▶ _INSTRUCTIONS FOR THE TASK_
I need the number of lines in the data that include "modelo"; reply with that number alone.

[Plain-text document sources]

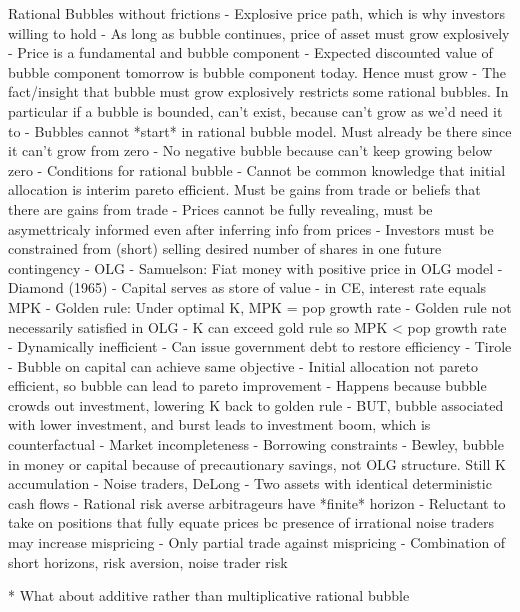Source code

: \documentclass[12pt]{article}
\theoremstyle{plain}
\theoremstyle{definition}
\theoremstyle{remark}
\begin{document}
Rational Bubbles without frictions
- Explosive price path, which is why investors willing to hold
- As long as bubble continues, price of asset must grow explosively
- Price is a fundamental and bubble component
- Expected discounted value of bubble component tomorrow is bubble
  component today. Hence must grow
- The fact/insight that bubble must grow explosively restricts some
  rational bubbles. In particular if a bubble is bounded, can't exist,
  because can't grow as we'd need it to
- Bubbles cannot *start* in rational bubble model. Must already be there
  since it can't grow from zero
- No negative bubble because can't keep growing below zero
- Conditions for rational bubble
  - Cannot be common knowledge that initial allocation is interim pareto
    efficient. Must be gains from trade or beliefs that there are gains
    from trade
  - Prices cannot be fully revealing, must be asymettricaly informed
    even after inferring info from prices
  - Investors must be constrained from (short) selling desired number of
    shares in one future contingency
- OLG
  - Samuelson: Fiat money with positive price in OLG model
  - Diamond (1965)
    - Capital serves as store of value
    - in CE, interest rate equals MPK
    - Golden rule: Under optimal K, MPK = pop growth rate
    - Golden rule not necessarily satisfied in OLG
    - K can exceed gold rule so MPK < pop growth rate
    - Dynamically inefficient
    - Can issue government debt to restore efficiency
  - Tirole
    - Bubble on capital can achieve same objective
    - Initial allocation not pareto efficient, so bubble can lead to
      pareto improvement
    - Happens because bubble crowds out investment, lowering K back to
      golden rule
    - BUT, bubble associated with lower investment, and burst leads to
      investment boom, which is counterfactual
- Market incompleteness
  - Borrowing constraints
  - Bewley, bubble in money or capital because of precautionary savings,
    not OLG structure. Still K accumulation
- Noise traders, DeLong
  - Two assets with identical deterministic cash flows
  - Rational risk averse arbitrageurs have *finite* horizon
  - Reluctant to take on positions that fully equate prices bc presence
    of irrational noise traders may increase mispricing
  - Only partial trade against mispricing
  - Combination of short horizons, risk aversion, noise trader risk

* What about additive rather than multiplicative rational bubble
\end{document}
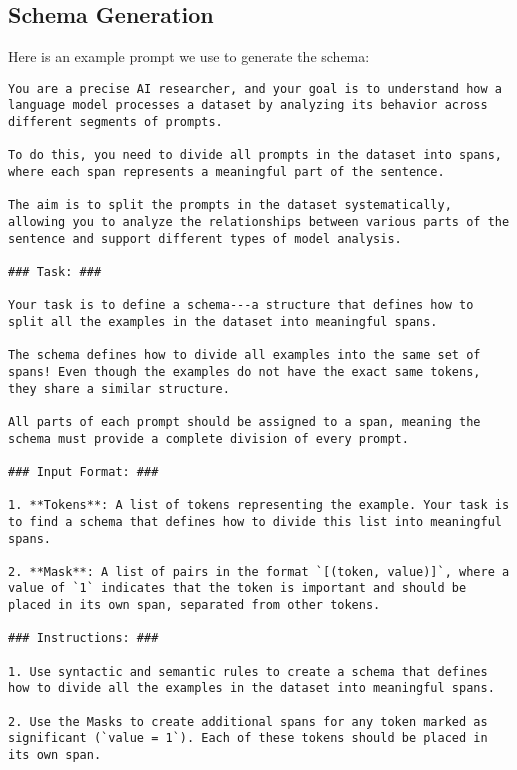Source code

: \subsection{Schema Generation}
 
\lstset{
    basicstyle=\ttfamily\footnotesize, %
    breaklines=true,                  %
    frame=single                      %
}
Here is an example prompt we use to generate the schema:

\begin{lstlisting}
You are a precise AI researcher, and your goal is to understand how a language model processes a dataset by analyzing its behavior across different segments of prompts.  

To do this, you need to divide all prompts in the dataset into spans, where each span represents a meaningful part of the sentence.  

The aim is to split the prompts in the dataset systematically, allowing you to analyze the relationships between various parts of the sentence and support different types of model analysis.  

### Task: ###  

Your task is to define a schema---a structure that defines how to split all the examples in the dataset into meaningful spans.  

The schema defines how to divide all examples into the same set of spans! Even though the examples do not have the exact same tokens, they share a similar structure.  

All parts of each prompt should be assigned to a span, meaning the schema must provide a complete division of every prompt.  

### Input Format: ###  

1. **Tokens**: A list of tokens representing the example. Your task is to find a schema that defines how to divide this list into meaningful spans.  

2. **Mask**: A list of pairs in the format `[(token, value)]`, where a value of `1` indicates that the token is important and should be placed in its own span, separated from other tokens.  

### Instructions: ###  

1. Use syntactic and semantic rules to create a schema that defines how to divide all the examples in the dataset into meaningful spans.  

2. Use the Masks to create additional spans for any token marked as significant (`value = 1`). Each of these tokens should be placed in its own span.  


\end{lstlisting}
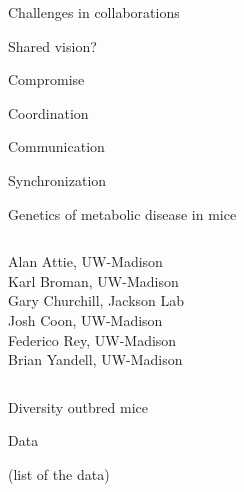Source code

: \documentclass[aspectratio=169,12pt,t]{beamer}
\begin{document}
\begin{frame}[c]{Challenges in collaborations}

  \bi
  \itemsep12pt
{
\item Shared vision?
\item Compromise
\item Coordination
\item Communication
\item Synchronization
}
  \ei


\end{frame}


\begin{frame}[c]{Genetics of metabolic disease in mice}

  \begin{columns}
    \begin{column}{0.45\textwidth}

    Alan Attie, UW-Madison \\[12pt]
    Karl Broman, UW-Madison\\[12pt]
    Gary Churchill, Jackson Lab\\[12pt]
    Josh Coon, UW-Madison\\[12pt]
    Federico Rey, UW-Madison\\[12pt]
    Brian Yandell, UW-Madison

    \end{column}

    \begin{column}{0.45\textwidth}


    \end{column}
  \end{columns}


\end{frame}




\begin{frame}[c]{Diversity outbred mice}


\end{frame}



\begin{frame}[c]{Data}


(list of the data)


\end{frame}
\end{document}
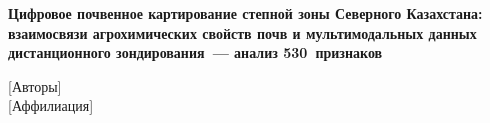 \documentclass[a4paper,11pt]{article}
\begin{document}
\begin{center}
{\LARGE\bfseries Цифровое почвенное картирование степной зоны Северного Казахстана: \\[4pt] взаимосвязи агрохимических свойств почв и мультимодальных данных дистанционного зондирования~--- анализ 530~признаков}

\vspace{1.5em}
{\large [Авторы]}\\[0.5em]
{\normalsize [Аффилиация]}
\vspace{2em}
\end{center}



\tableofcontents
\newpage








\newpage

\end{document}
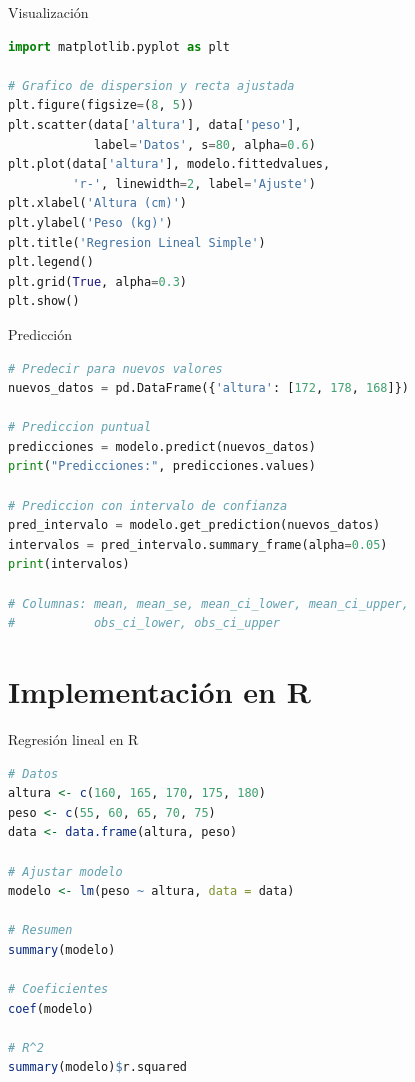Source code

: \documentclass[aspectratio=169]{beamer}
\begin{document}
\begin{frame}[fragile]{Visualización}
\begin{lstlisting}[language=Python]
import matplotlib.pyplot as plt

# Grafico de dispersion y recta ajustada
plt.figure(figsize=(8, 5))
plt.scatter(data['altura'], data['peso'], 
            label='Datos', s=80, alpha=0.6)
plt.plot(data['altura'], modelo.fittedvalues, 
         'r-', linewidth=2, label='Ajuste')
plt.xlabel('Altura (cm)')
plt.ylabel('Peso (kg)')
plt.title('Regresion Lineal Simple')
plt.legend()
plt.grid(True, alpha=0.3)
plt.show()
\end{lstlisting}
\end{frame}

\begin{frame}[fragile]{Predicción}
\begin{lstlisting}[language=Python]
# Predecir para nuevos valores
nuevos_datos = pd.DataFrame({'altura': [172, 178, 168]})

# Prediccion puntual
predicciones = modelo.predict(nuevos_datos)
print("Predicciones:", predicciones.values)

# Prediccion con intervalo de confianza
pred_intervalo = modelo.get_prediction(nuevos_datos)
intervalos = pred_intervalo.summary_frame(alpha=0.05)
print(intervalos)

# Columnas: mean, mean_se, mean_ci_lower, mean_ci_upper,
#           obs_ci_lower, obs_ci_upper
\end{lstlisting}
\end{frame}

\section{Implementación en R}

\begin{frame}[fragile]{Regresión lineal en R}
\begin{lstlisting}[language=R]
# Datos
altura <- c(160, 165, 170, 175, 180)
peso <- c(55, 60, 65, 70, 75)
data <- data.frame(altura, peso)

# Ajustar modelo
modelo <- lm(peso ~ altura, data = data)

# Resumen
summary(modelo)

# Coeficientes
coef(modelo)

# R^2
summary(modelo)$r.squared
\end{lstlisting}
\end{frame}
\end{document}
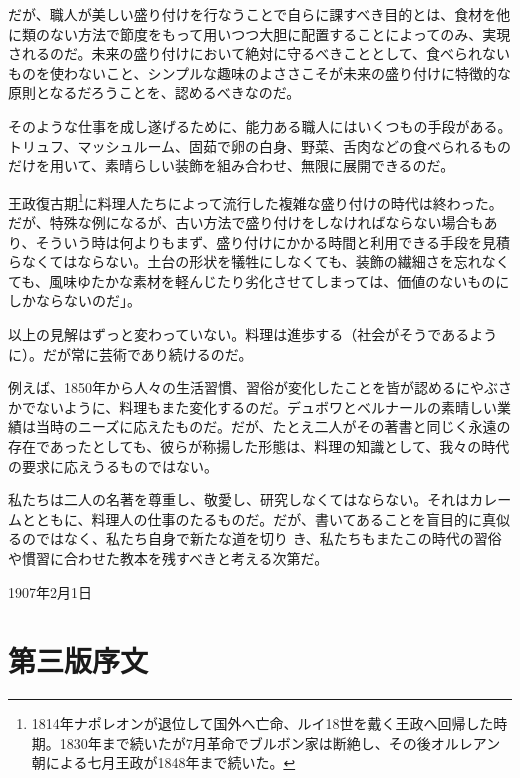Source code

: だが、職人が美しい盛り付けを行なうことで自らに課すべき目的とは、食材を他に類のない方法で節度をもって用いつつ大胆に配置することによってのみ、実現されるのだ。未来の盛り付けにおいて絶対に守るべきこととして、食べられないものを使わないこと、シンプルな趣味のよささこそが未来の盛り付けに特徴的な原則となるだろうことを、認めるべきなのだ。

そのような仕事を成し遂げるために、能力ある職人にはいくつもの手段がある。トリュフ、マッシュルーム、固茹で卵の白身、野菜、舌肉などの食べられるものだけを用いて、素晴らしい装飾を組み合わせ、無限に展開できるのだ。

王政復古期\footnote{1814年ナポレオンが退位して国外へ亡命、ルイ18世を戴く王政へ回帰した時期。1830年まで続いたが7月革命でブルボン家は断絶し、その後オルレアン朝による七月王政が1848年まで続いた。}に料理人たちによって流行した複雑な盛り付けの時代は終わった。だが、特殊な例になるが、古い方法で盛り付けをしなければならない場合もあり、そういう時は何よりもまず、盛り付けにかかる時間と利用できる手段を見積らなくてはならない。土台の形状を犠牲にしなくても、装飾の繊細さを忘れなくても、風味ゆたかな素材を軽んじたり劣化させてしまっては、価値のないものにしかならないのだ」。

以上の見解はずっと変わっていない。料理は進歩する（社会がそうであるように）。だが常に芸術であり続けるのだ。

例えば、1850年から人々の生活習慣、習俗が変化したことを皆が認めるにやぶさかでないように、料理もまた変化するのだ。デュボワとベルナールの素晴しい業績は当時のニーズに応えたものだ。だが、たとえ二人がその著書と同じく永遠の存在であったとしても、彼らが称揚した形態は、料理の知識として、我々の時代の要求に応えうるものではない。

私たちは二人の名著を尊重し、敬愛し、研究しなくてはならない。それはカレームとともに、料理人の仕事のたるものだ。だが、書いてあることを盲目的に真似るのではなく、私たち自身で新たな道を切り
き、私たちもまたこの時代の習俗や慣習に合わせた教本を残すべきと考える次第だ。

\begin{flushright}
1907年2月1日
\end{flushright}

\newpage

\hypertarget{introduction-troisieme-edition}{%
\section{第三版序文}\label{introduction-troisieme-edition}}

\vspace*{1\zw}

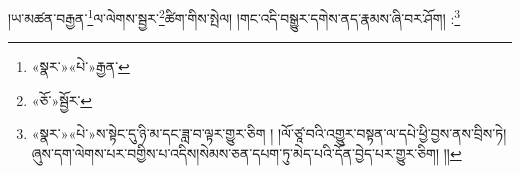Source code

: །ཡ་མཚན་བརྒྱན་\footnote{«སྣར་»«པེ་»རྒྱན་}ལ་ལེགས་སྦྱར་\footnote{«ཅོ་»སྦྱོར་}ཚིག་གིས་སྤེལ། །གང་འདི་བསྒྱུར་དགེས་ནད་རྣམས་ཞི་བར་ཤོག། :\footnote{«སྣར་»«པེ་»ས་སྟེང་དུ་ཉི་མ་དང་ཟླ་བ་ལྟར་གྱུར་ཅིག ། །ལོ་ཙཱ་བའི་འགྱུར་བསྟན་ལ་དཔེ་ཕྱི་བྱས་ནས་བྲིས་ཏེ། ཞུས་དག་ལེགས་པར་བགྱིས་པ་འདིས།སེམས་ཅན་དཔག་ཏུ་མེད་པའི་དོན་བྱེད་པར་གྱུར་ཅིག། །།}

▶ _OUTPUT_
8